Polaris, also known as the North Star because of its proximity to the celestial pole, is the brightest star in the constellation Ursa Minor, the Little Bear or the Little Dipper. Polaris can be found by extending an imaginary line from the two farthest-right stars in the Big Dipper “upwards” from the “ladle” of the dipper, and locating a very bright star immediately on that line. Polaris was historically used by slaves in America’s South attempting to escape to the North through the Underground Railroad. Hence the folk song, “Follow the Drinking Gourd”. “Drinking gourd” refers to the Big Dipper.

Polaris, like many stars, is part of a trinary system that includes Polaris A, Polaris Ab, and Polaris B. The whole system is located between 400 and 460 light years from the Earth.
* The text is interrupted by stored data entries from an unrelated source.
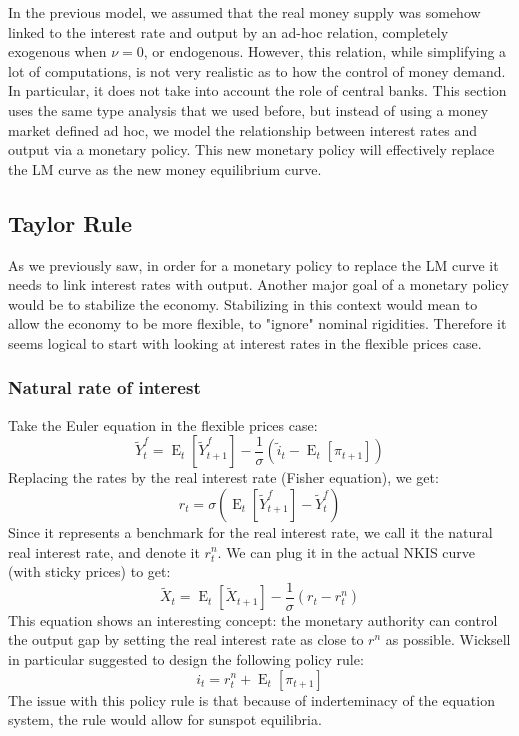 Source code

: \documentclass[12pt]{report}
\newcommand{\Et}[1]{\operatorname{E}_t\left[#1\right]}
\begin{document}
In the previous model, we assumed that the real money supply was somehow linked to the interest rate and output by an ad-hoc relation, completely exogenous when $\nu = 0$, or endogenous. However, this relation, while simplifying a lot of computations, is not very realistic as to how the control of money demand. In particular, it does not take into account the role of central banks. This section uses the same type analysis that we used before, but instead of using a money market defined ad hoc, we model the relationship between interest rates and output via a monetary policy. This new monetary policy will effectively replace the LM curve as the new money equilibrium curve.

\subsection{Taylor Rule}

As we previously saw, in order for a monetary policy to replace the LM curve it needs to link interest rates with output. Another major goal of a monetary policy would be to stabilize the economy. Stabilizing in this context would mean to allow the economy to be more flexible, to "ignore" nominal rigidities. Therefore it seems logical to start with looking at interest rates in the flexible prices case.

\subsubsection{Natural rate of interest}

Take the Euler equation in the flexible prices case: $$ \tilde Y_t^f = \Et{\tilde Y_{t+1}^f} - \frac{1}{\sigma}\left(\tilde i_t - \Et{\pi_{t+1}}\right) $$ Replacing the rates by the real interest rate (Fisher equation), we get: $$r_t = \sigma \left( \Et{\tilde Y_{t+1}^f} - \tilde Y_t^f \right) $$ Since it represents a benchmark for the real interest rate, we call it the natural real interest rate, and denote it $r_t^n$. We can plug it in the actual NKIS curve (with sticky prices) to get: $$\tilde X_t = \Et{\tilde X_{t+1}} - \frac{1}{\sigma}\left( r_t - r_t^n\right) $$ This equation shows an interesting concept: the monetary authority can control the output gap by setting the real interest rate as close to $r^n$ as possible. Wicksell in particular suggested to design the following policy rule: $$i_t = r_t^n + \Et{\pi_{t+1}} $$ The issue with this policy rule is that because of inderteminacy of the equation system, the rule would allow for sunspot equilibria.
\end{document}
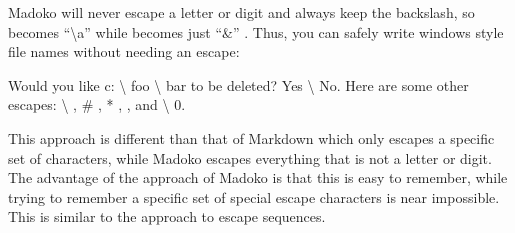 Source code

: \documentclass{book}
\begin{document}
\begin{mdP}[class={indent},data-line={413}]%
{}Madoko will never escape a letter or digit and always keep the backslash, so
{}%
{} becomes %
{}{\textquotedblleft}{\textbackslash}a{\textquotedblright}%
{} while %
{}\mdCode[class={code,code1}]{{\textbackslash}{\&}}%
{} becomes just %
{}{\textquotedblleft}{\&}{\textquotedblright}%
{}. Thus, you can safely write
windows style file names without needing an escape:%
\end{mdP}%
\begin{mdDiv}[class={sample},elem={sample},margin-bottom={2ex},data-line={417}]%
\begin{mdDiv}[class={sampleblock},elem={sampleblock},padding-left={1em},padding-right={1em},padding-top={-1ex},border-style={solid},border-width={1\cssPixel},line-adjust={0},data-line={418}]%
\begin{mdPre}[class={para-block,samplesource,noescape,pre-fenced},line-adjust={0},data-line={418},data-line-code={419}]%
%
\end{mdPre}%
\mdHr[class={madoko},width={0.50\linewidth},text-align={left},data-line={422}]{}\begin{mdP}[data-line={423}]%
{}Would you like c:%
{}{\textbackslash}%
{}foo%
{}{\textbackslash}%
{}bar to be deleted? Yes%
{}{\textbackslash}%
{}No. 
Here are some other escapes: %
{}{\textbackslash}%
{}, %
{}\#%
{}, %
{}*%
{}, %
{}{\textbar}%
{}, and %
{}{\textbackslash}%
{}0.%
\end{mdP}%
\end{mdDiv}%
\end{mdDiv}%
\begin{mdP}[data-line={422}]%
{}This approach is different than that of Markdown which only escapes a specific
set of characters, while Madoko escapes everything that is not a letter or digit.
The advantage of the approach of Madoko is that this is easy to remember, while
trying to remember a specific set of special escape characters is near impossible.
This is similar to the%
{}{\mdNbsp}%
{} approach to escape sequences.%
\end{mdP}%
\end{document}
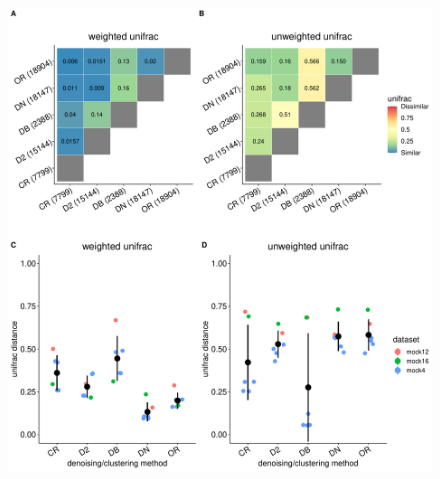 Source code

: \documentclass[letterpaper,12pt]{article}
\providecommand{\DIFaddbeginFL}{} %
\newcommand{\DIFaddincludegraphics}[2][]{{\color{blue}\fbox{\DIFOincludegraphics[#1]{#2}}}} %
\DeclareRobustCommand{\DIFaddbeginFL}{\DIFOaddbeginFL \let\includegraphics\DIFaddincludegraphics} %
\begin{document}
  \begin{figure}
    \centering
    \includegraphics[width=\textwidth]{figure3.pdf}
  \DIFaddbeginFL \end{figure}
\end{document}
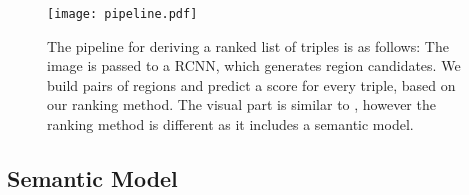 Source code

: \documentclass[runningheads,a4paper]{llncs}
\begin{document}
\begin{figure}[t]

\centering
\texttt{[image: pipeline.pdf]}
\caption{The pipeline for deriving a ranked list of triples is as follows: The image is passed to a RCNN, which generates region candidates. We build pairs of regions and predict a score for every triple, based on our ranking method. The visual part is similar to \cite{visual}, however the ranking method is different as it includes a semantic model.}
\label{fig_pipeline}
\end{figure}

\subsection{Semantic Model}
\label{section_model_semantic}

\end{document}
The name of Polaris derives, of course, from its position as a polar star.

Polaris is a giant star containing between five and six solar masses of material. It is 60 solar radii in diameter and has a luminosity 2200 times greater than the Sun. Its surface temperature is 7700 K, significantly hotter than the Sun.
Polaris is not precisely aligned with the celestial pole (the axis around which stars in the night sky appear to rotate), but is in fact 0.7° removed from it, about 1 1/2 the width of the Moon’s disc. So Polaris cannot be relied upon for extremely precise estimates of the direction of north unless a time-lapse exposure of its movement in the sky can be taken. Because of changes in the axis of the Earth’s rotation relative to the plane of the elliptic, within a few tens of thousands of years Polaris will no longer be the star closest to the northern celestial pole.

There is no real Southern pole star like there is Polaris for the North pole star, although the Southern Cross asterism points almost directly to the Southern celestial pole.